騎士たちの時代、11世紀から13世紀前半頃にかけてには、ドイツ語圏だけで、一万の城が築かれたという。今もおびただしい数の城が残されているゆえんだ。
城は一般的に、丘陵などに築かれる山城(ヘーエンブルクと呼ばれる)と、河川などに沿って作られる水城(ヴァッサーブルクと呼ばれる)に、大別される。山城の中には切り立った崖を天然の防御壁とする強固なものもある。規模は様々で、細部も異なるが、それぞれに地形を活かして作られているようだ。
以下に、代表的な城の機能を紹介してみる。
※この構造は、城が要塞の機能を兼ねた時代のものです。のちに、城が宮廷(貴族の城)へと変貌していく時代になると、城はほとんど防御構造を備えなくなります。
元資料;「中世への旅 騎士と城」白水社
1/塔(ベルクフリート、ベルフリト)
語源は不明。用途はさまざまで、地下は捕虜収容所として使われ、最上階は見張り台、または城に近づく者を攻撃するための砦としても使われた。穀物などを貯蔵することもあったという。

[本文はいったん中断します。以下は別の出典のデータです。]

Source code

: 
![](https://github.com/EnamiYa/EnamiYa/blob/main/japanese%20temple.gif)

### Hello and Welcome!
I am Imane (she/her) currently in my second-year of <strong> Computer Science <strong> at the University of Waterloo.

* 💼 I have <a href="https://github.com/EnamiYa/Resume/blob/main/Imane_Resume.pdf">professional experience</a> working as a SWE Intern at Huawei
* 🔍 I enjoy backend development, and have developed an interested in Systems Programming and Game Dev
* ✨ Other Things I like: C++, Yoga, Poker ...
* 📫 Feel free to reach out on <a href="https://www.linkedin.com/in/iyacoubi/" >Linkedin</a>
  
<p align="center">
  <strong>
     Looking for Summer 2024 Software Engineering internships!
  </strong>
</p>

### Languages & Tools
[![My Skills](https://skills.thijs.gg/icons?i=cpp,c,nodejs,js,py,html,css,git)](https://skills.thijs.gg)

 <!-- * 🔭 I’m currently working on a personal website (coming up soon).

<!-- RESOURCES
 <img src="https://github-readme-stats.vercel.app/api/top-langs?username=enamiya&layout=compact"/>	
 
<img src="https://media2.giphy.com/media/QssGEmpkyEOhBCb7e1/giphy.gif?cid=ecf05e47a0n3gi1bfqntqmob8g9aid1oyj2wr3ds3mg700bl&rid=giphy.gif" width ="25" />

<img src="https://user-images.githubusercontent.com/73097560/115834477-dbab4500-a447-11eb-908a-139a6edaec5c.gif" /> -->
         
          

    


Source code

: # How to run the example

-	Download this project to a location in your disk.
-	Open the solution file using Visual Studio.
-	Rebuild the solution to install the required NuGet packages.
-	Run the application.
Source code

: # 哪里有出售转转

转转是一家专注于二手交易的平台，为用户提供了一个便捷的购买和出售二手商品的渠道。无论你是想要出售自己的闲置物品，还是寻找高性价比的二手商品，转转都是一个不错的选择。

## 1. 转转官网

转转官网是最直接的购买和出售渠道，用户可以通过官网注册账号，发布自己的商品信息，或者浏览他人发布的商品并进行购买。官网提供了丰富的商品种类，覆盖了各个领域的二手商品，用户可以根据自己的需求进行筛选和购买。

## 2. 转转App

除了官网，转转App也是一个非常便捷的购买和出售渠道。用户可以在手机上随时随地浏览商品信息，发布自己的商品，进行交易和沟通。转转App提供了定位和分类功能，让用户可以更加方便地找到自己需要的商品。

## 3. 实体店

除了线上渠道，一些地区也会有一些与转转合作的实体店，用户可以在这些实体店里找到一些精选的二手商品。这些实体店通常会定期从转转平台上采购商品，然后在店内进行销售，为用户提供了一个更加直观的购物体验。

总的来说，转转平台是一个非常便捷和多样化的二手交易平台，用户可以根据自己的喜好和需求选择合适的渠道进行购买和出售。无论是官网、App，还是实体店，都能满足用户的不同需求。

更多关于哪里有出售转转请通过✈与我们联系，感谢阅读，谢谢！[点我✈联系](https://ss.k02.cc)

入り口は地上から15メートルくらいの場所にあるのが一般的で、梯子によって出入りし、必要とあらば梯子を外して籠城することも可能だった。…あまり快適に生活は出来そうに無いのだが…。
2/居館(パラス)
人々の住む館。城の本体とも言うべき場所で、規模はさまざま。多くの家臣を抱える主君ともなると、かなりの規模になる。
宮廷(ホーフ)もここで開かれ、ホーフのある城はホーフブルクと呼ばれる。パラスがいくつかの建物に分かれることもあったし、使用人の住居や台所なども、ここに含まれた。
3/城壁
侵入者を拒む、切り立った城壁。石積みがあっても、そうキッチリしたものではないので、日本のものにくらべれば登りやすそうな気がする。
4/のこぎり型狭間(ツィンネ)のある回廊、 5/狭間窓
城といえばすぐ思い浮かぶ、城壁の上の凸凹。これが何のためにあるかというと、下から矢を射掛けられたときなど、身を隠しながら応戦するためのものである。城壁の上の回廊は、もちろん、敵が近づいてこないかどうか見張る兵士たちが歩く場所。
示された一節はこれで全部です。